Simonin Musnier : laboureur au village de Domremy, âgé de 44 ans environ, interrogé sur les articles 4, 5, 6 et 7, répondit sur son serment qu'il fut élevé avec Jeanne appelée la pucelle et près de la maison de son père. Il sait qu'elle était bonne, simple, pieuse, craignant Dieu et ses saints. Elle allait volontiers et souvent à l'église et aux lieux saints, réconfortait les malades, faisait l'aumône aux pauvres comme il le vit, lui. Quand il était petit, il ne se portait pas bien et ladite Jeanne le consolait. Il ajouta que quand sonnaient les cloches, elle se signait et se mettait à genoux. [...] Elle se confessait volontiers, à ce qu'on disait. Elle portait volontiers des chandelles à l'église devant Notre-Dame. Cela il le vit.

Zabillet : femme de Gérardin, d'Épinal, laboureur, demeurant audit Domremy, âgée de 50 ans environ […] interrogée sur les articles 4 […], 5, 6, 7 et 8, dit sur son serment que, dans sa jeunesse, elle connut le père et la mère de ladite Jeannette et jeannette elle-même, aussi longtemps qu'elle demeura chez son père et sa mère. Ladite Jeannette était élevée dans la foi catholique et les bonnes mœurs. Elle était aussi simple, bonne, réservée, pieuse et craignant Dieu, à ce qu'il lui semblait. Elle allait volontiers et souvent à l'église et parfois elle allait à l'église Sainte-Marie de Bermon. Elle faisait volontiers l'aumône, hébergeait les pauvres et demandait à coucher à la cuisine pour que les pauvres dorment dans son lit; on ne la voyait pas sur les chemins, mais elle se tenait à l'église en prière. Elle ne dansait pas, ce qui lui était souvent reproché par les autres filles et par d'autres […]. Elle se confessait volontiers et souvent, à ce qu'elle vit, car ladite Jeanne la pucelle était sa commère et avait tenu sur les fonds un nommé Nicolas son fils et elles étaient souvent ensemble, et elle la voyait aller se confesser à l'église à messire Guillaume, le curé d'alors.

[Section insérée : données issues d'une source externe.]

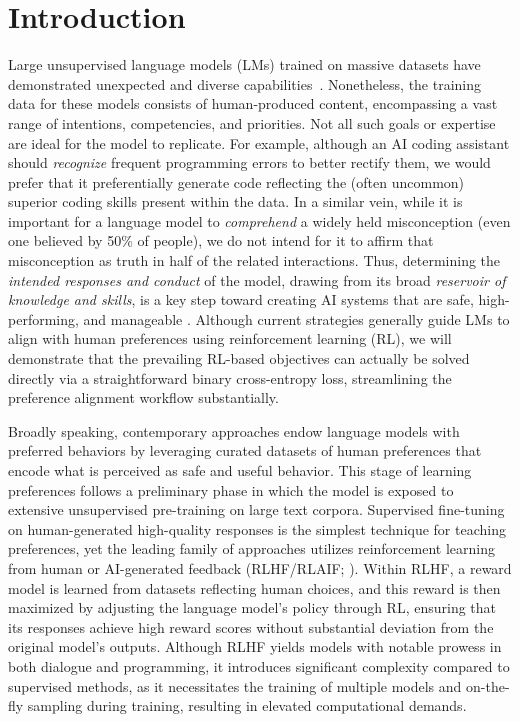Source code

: \section{Introduction}
Large unsupervised language models (LMs) trained on massive datasets have demonstrated unexpected and diverse capabilities~\citep{chowdhery2022palm, brown2020language, touvron2023llama,bubeck2023sparks}. Nonetheless, the training data for these models consists of human-produced content, encompassing a vast range of intentions, competencies, and priorities. Not all such goals or expertise are ideal for the model to replicate. For example, although an AI coding assistant should \textit{recognize} frequent programming errors to better rectify them, we would prefer that it preferentially generate code reflecting the (often uncommon) superior coding skills present within the data. In a similar vein, while it is important for a language model to \textit{comprehend} a widely held misconception (even one believed by 50\% of people), we do not intend for it to affirm that misconception as truth in half of the related interactions. Thus, determining the \emph{intended responses and conduct} of the model, drawing from its broad \textit{reservoir of knowledge and skills}, is a key step toward creating AI systems that are safe, high-performing, and manageable \citep{ouyang2022training}. Although current strategies generally guide LMs to align with human preferences using reinforcement learning (RL), we will demonstrate that the prevailing RL-based objectives can actually be solved directly via a straightforward binary cross-entropy loss, streamlining the preference alignment workflow substantially.

Broadly speaking, contemporary approaches endow language models with preferred behaviors by leveraging curated datasets of human preferences that encode what is perceived as safe and useful behavior. This stage of learning preferences follows a preliminary phase in which the model is exposed to extensive unsupervised pre-training on large text corpora. Supervised fine-tuning on human-generated high-quality responses is the simplest technique for teaching preferences, yet the leading family of approaches utilizes reinforcement learning from human or AI-generated feedback (RLHF/RLAIF; \citep{christiano2017deep,bai2022constitutional}). Within RLHF, a reward model is learned from datasets reflecting human choices, and this reward is then maximized by adjusting the language model's policy through RL, ensuring that its responses achieve high reward scores without substantial deviation from the original model's outputs. Although RLHF yields models with notable prowess in both dialogue and programming, it introduces significant complexity compared to supervised methods, as it necessitates the training of multiple models and on-the-fly sampling during training, resulting in elevated computational demands.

Messire Henri Arnolin : discrète personne messire Henri Arnolin de Gondrecourt-le-Château, prêtre, âgé de 64 ans environ, interrogé [...] sur les articles 5, 6, 7 et 8, dit que ladite Jeanne depuis l'âge de 10 ans jusqu'à son départ de la maison paternelle était de bonnes mœurs, et bonne fille, cela il le vit. Elle fréquentait volontiers les églises et les lieux saints. [...] Il dit qu'elle se confessait volontiers et souvent. Ledit témoin l'a confessée 4 fois, trois fois pendant un carême, et une quatrième fois pour une fête et, à ce qu'il dit, c'était une bonne fille craignant Dieu, vu que quand elle était à l'église, elle était parfois prosternée devant le crucifix, et parfois, les mains jointes, elle levait le visage et les yeux vers le crucifix ou Notre-Dame.

Procès de condamnation et de réhabilitation de jeanne d'Arc, éd. J. Quicherat, t.II, Paris, 1844, pp. 385 - 392, 401/02, 412/13, 423/24, 426/27, 451/52, 458/59.